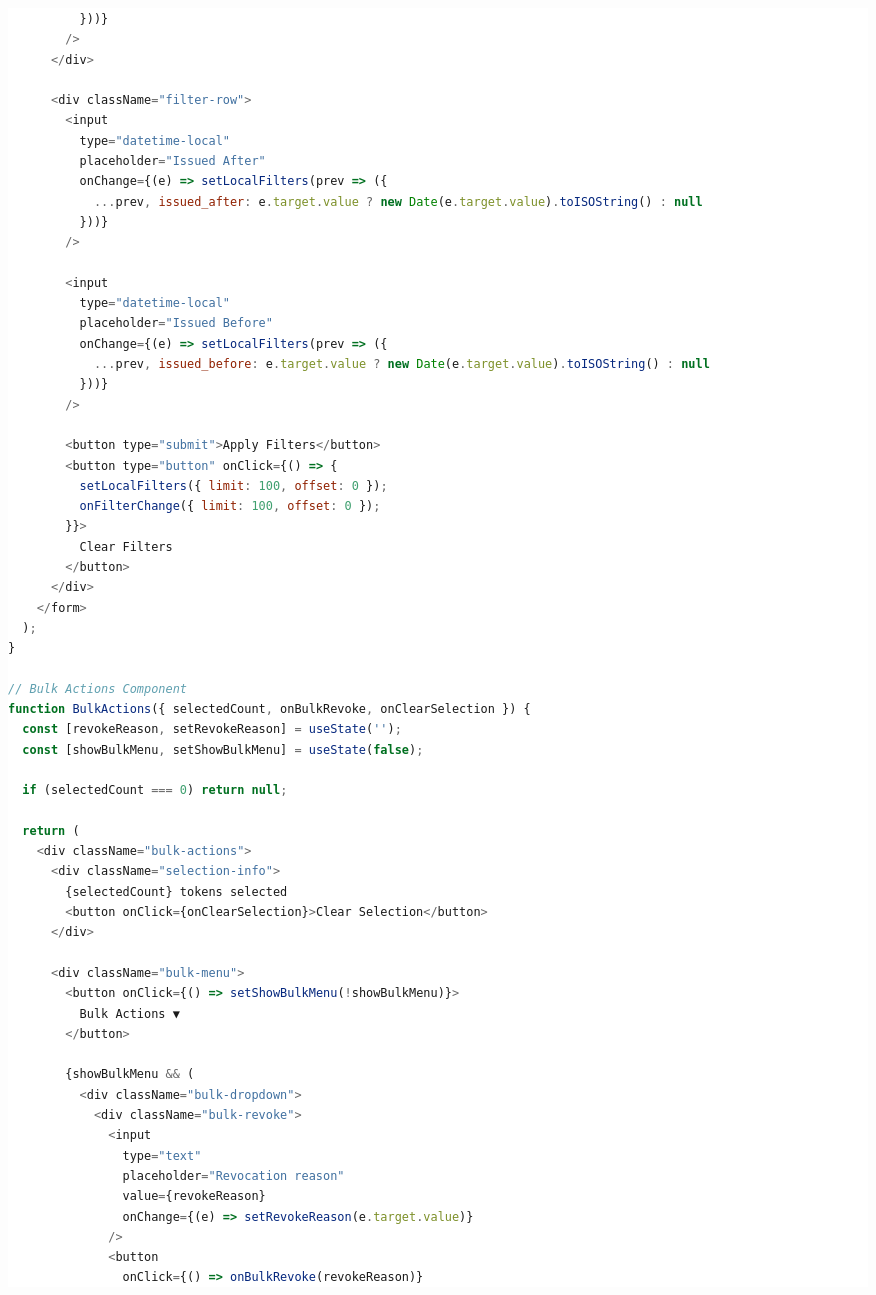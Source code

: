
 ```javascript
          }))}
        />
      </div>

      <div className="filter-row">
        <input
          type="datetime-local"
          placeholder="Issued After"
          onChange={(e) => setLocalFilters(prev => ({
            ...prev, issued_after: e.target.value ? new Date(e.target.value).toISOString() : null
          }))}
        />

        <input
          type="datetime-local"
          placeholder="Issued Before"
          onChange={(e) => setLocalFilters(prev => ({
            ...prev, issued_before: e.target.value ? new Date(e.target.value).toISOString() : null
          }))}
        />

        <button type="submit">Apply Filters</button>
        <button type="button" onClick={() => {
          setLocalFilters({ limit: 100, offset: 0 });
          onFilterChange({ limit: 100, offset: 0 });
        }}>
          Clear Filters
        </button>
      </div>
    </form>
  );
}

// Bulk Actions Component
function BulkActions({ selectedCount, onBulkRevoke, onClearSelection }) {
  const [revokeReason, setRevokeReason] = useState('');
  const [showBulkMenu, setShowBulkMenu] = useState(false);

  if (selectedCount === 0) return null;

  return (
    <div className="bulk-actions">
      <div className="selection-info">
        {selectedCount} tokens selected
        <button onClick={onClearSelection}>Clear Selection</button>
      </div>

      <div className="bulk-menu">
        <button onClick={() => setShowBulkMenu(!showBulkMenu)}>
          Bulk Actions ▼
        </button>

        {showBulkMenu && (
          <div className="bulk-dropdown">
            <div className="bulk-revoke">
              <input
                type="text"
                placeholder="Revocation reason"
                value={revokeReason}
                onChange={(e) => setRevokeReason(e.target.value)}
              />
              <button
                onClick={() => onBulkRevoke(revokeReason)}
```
• • • • •
Which lines above hold the string "limit"? Show each of them.

          setLocalFilters({ limit: 100, offset: 0 });
          onFilterChange({ limit: 100, offset: 0 });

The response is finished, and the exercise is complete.